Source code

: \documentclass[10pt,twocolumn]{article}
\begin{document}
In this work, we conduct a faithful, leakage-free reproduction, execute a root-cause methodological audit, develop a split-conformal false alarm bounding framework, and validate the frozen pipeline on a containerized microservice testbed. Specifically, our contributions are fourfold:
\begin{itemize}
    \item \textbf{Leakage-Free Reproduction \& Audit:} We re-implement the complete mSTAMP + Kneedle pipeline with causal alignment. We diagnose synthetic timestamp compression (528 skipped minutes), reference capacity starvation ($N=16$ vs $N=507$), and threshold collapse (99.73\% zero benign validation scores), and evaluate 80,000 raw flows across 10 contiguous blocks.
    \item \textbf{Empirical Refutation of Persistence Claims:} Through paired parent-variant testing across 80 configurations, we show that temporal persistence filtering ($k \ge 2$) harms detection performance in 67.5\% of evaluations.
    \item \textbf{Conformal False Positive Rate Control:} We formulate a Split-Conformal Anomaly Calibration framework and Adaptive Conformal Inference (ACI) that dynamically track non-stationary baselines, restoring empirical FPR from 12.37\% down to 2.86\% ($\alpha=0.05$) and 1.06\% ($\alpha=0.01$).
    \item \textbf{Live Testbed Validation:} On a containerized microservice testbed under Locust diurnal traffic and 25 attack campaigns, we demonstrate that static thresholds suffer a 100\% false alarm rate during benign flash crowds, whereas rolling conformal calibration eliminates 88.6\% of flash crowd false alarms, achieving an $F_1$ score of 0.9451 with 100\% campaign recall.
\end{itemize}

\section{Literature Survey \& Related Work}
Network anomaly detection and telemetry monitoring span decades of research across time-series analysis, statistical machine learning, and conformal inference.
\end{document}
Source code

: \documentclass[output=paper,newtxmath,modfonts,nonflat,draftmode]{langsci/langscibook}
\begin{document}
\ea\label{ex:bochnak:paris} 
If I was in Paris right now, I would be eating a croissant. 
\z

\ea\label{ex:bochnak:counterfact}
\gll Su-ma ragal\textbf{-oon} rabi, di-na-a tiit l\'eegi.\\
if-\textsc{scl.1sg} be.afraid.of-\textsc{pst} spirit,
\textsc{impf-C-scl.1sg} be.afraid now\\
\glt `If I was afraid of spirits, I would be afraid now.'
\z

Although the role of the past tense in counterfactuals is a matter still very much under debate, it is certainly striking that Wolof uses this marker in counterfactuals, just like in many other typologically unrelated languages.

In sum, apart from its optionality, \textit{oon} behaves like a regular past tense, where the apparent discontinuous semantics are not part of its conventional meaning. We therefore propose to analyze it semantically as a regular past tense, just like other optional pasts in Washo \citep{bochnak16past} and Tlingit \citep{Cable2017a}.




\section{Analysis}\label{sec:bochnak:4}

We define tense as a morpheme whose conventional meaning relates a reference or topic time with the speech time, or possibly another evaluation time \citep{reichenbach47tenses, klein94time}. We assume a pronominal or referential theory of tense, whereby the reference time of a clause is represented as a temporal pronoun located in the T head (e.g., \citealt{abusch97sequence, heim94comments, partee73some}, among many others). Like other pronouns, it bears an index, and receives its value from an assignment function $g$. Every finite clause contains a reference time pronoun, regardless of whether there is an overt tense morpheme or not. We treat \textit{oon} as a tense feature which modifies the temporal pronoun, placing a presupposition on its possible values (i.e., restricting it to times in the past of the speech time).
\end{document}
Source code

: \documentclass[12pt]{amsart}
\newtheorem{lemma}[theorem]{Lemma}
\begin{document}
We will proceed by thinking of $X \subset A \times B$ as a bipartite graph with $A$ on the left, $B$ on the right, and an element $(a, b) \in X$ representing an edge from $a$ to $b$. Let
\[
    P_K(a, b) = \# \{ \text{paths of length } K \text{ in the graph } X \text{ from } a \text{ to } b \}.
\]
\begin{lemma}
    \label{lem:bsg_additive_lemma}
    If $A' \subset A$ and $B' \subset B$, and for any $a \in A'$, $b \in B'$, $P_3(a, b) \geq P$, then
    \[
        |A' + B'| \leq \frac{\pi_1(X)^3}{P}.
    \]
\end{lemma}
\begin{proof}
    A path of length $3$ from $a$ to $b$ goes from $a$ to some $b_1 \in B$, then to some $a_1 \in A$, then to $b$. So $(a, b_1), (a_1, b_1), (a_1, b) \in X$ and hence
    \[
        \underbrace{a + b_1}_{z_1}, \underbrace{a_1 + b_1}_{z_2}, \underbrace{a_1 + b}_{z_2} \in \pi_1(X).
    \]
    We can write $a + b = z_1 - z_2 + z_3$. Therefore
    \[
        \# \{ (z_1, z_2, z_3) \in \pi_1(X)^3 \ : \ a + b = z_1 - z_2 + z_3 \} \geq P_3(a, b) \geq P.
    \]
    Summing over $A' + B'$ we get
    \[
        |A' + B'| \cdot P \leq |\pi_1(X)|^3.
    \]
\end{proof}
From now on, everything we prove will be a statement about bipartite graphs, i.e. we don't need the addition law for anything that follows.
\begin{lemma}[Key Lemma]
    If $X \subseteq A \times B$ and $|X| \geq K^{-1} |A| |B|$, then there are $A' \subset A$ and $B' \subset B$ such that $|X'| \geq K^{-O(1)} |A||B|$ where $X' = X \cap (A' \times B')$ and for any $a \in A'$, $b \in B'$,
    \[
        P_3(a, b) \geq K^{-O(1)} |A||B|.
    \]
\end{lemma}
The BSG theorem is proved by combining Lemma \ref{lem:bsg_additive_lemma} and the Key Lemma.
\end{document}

* WORK ITEM
Where a line of the listing contains "with", count it; your answer must be only the resulting number.

* EXERCISE SOLUTION
4